#### Material shown
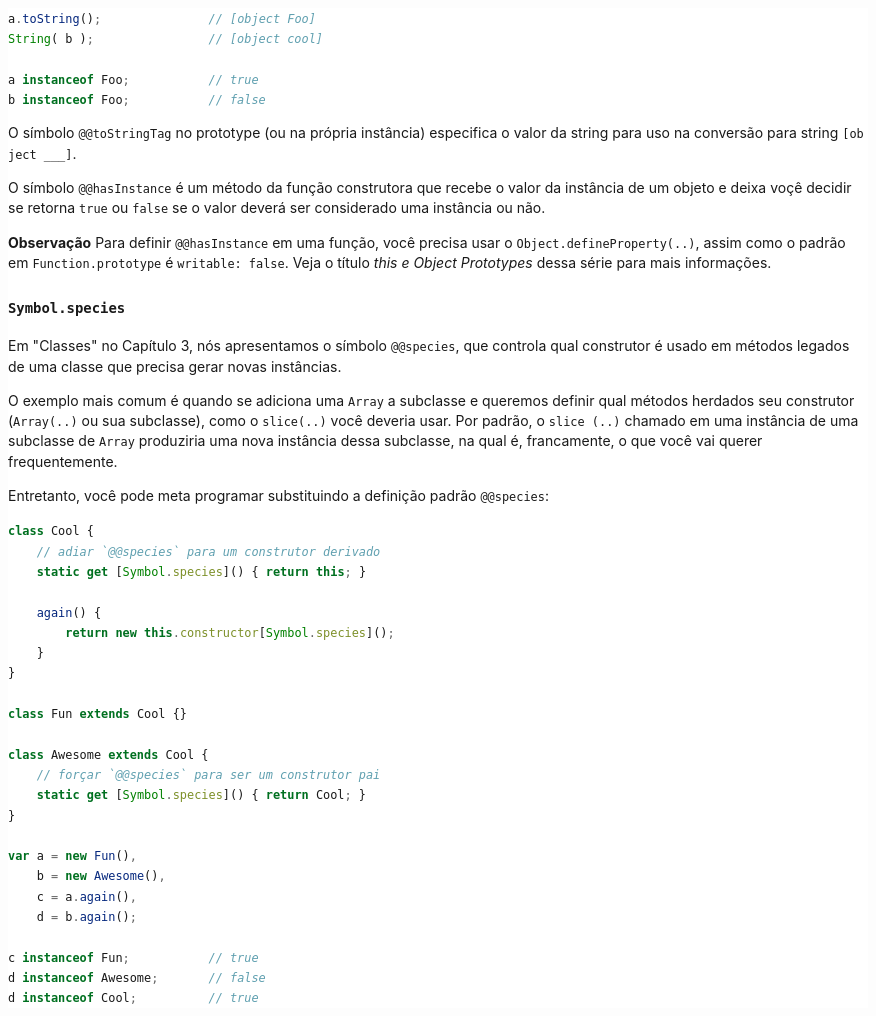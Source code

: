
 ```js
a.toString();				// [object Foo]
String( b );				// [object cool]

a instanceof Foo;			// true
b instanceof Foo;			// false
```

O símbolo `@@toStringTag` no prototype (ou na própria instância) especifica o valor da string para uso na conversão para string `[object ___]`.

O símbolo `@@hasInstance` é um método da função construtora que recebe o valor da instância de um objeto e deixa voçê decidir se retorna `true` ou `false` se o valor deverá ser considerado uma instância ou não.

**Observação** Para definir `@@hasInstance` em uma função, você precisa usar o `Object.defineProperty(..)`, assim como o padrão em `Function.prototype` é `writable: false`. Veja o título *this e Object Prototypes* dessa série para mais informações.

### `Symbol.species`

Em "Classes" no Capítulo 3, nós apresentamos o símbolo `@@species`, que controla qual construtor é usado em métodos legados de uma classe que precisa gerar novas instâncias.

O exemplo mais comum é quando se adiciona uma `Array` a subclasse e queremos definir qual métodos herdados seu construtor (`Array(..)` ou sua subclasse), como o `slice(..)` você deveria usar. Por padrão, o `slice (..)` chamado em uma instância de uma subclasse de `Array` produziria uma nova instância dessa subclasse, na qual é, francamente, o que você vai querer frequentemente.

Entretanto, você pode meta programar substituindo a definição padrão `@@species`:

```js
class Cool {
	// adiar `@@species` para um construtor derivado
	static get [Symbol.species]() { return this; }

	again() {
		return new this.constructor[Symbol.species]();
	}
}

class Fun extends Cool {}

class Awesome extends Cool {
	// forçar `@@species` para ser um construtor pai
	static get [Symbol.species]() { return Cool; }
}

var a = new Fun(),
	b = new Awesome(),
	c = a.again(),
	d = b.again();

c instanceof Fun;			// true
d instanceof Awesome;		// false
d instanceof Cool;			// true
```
########
#### Material shown
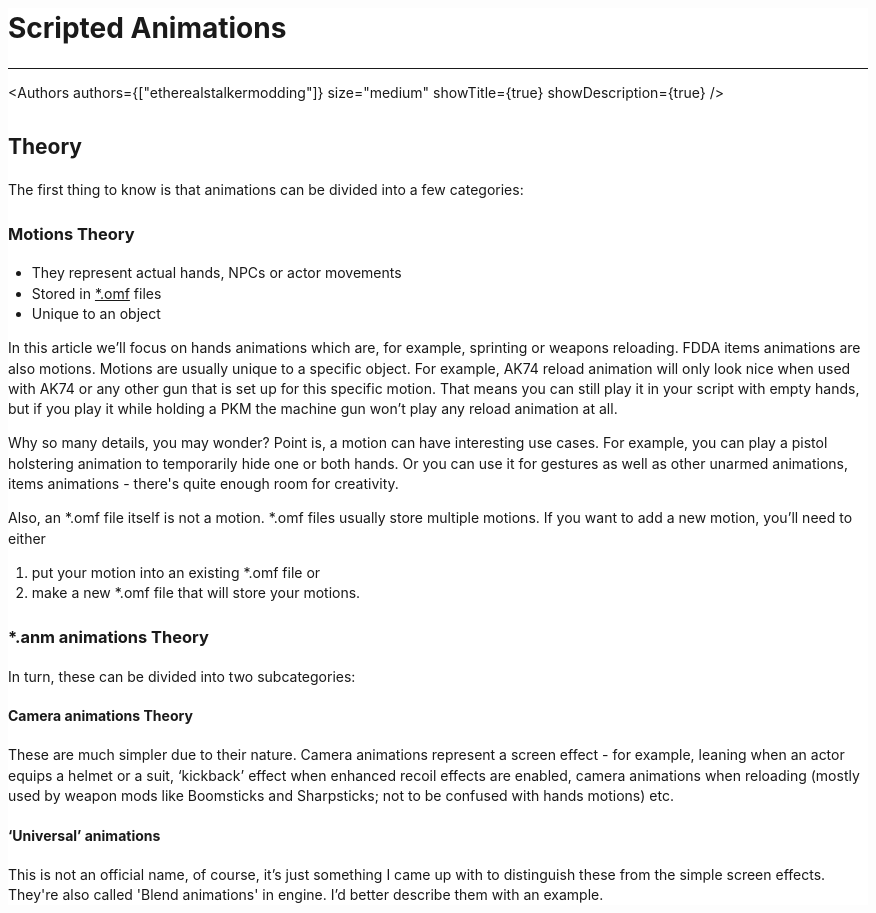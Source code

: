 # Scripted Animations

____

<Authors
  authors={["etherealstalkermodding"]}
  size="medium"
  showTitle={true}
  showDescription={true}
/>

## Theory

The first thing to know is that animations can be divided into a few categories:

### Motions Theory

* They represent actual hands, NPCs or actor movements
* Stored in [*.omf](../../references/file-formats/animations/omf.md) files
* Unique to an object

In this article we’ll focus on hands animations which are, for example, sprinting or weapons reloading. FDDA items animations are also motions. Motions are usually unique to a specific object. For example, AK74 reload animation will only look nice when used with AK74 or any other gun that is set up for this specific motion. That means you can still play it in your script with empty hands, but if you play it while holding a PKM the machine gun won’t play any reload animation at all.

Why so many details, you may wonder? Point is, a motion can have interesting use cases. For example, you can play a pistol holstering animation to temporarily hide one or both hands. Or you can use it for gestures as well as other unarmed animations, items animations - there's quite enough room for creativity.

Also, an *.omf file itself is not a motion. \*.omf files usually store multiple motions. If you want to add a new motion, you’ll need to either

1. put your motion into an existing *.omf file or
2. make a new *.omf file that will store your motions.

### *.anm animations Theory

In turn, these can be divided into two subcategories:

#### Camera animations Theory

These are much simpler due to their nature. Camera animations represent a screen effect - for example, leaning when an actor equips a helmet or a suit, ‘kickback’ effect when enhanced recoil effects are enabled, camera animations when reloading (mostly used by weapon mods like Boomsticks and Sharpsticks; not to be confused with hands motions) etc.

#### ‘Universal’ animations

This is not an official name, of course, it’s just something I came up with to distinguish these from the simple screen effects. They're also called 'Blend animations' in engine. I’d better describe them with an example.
########
#### Material shown
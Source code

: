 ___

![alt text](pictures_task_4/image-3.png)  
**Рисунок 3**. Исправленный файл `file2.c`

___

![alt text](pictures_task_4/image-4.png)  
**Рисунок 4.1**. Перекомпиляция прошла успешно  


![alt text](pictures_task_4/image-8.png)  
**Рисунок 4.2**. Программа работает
########
> [Work to be completed] Take each line above that contains "mais" and copy it out.

> [Answer box]
**Observação** Para definir `@@hasInstance` em uma função, você precisa usar o `Object.defineProperty(..)`, assim como o padrão em `Function.prototype` é `writable: false`. Veja o título *this e Object Prototypes* dessa série para mais informações.
O exemplo mais comum é quando se adiciona uma `Array` a subclasse e queremos definir qual métodos herdados seu construtor (`Array(..)` ou sua subclasse), como o `slice(..)` você deveria usar. Por padrão, o `slice (..)` chamado em uma instância de uma subclasse de `Array` produziria uma nova instância dessa subclasse, na qual é, francamente, o que você vai querer frequentemente.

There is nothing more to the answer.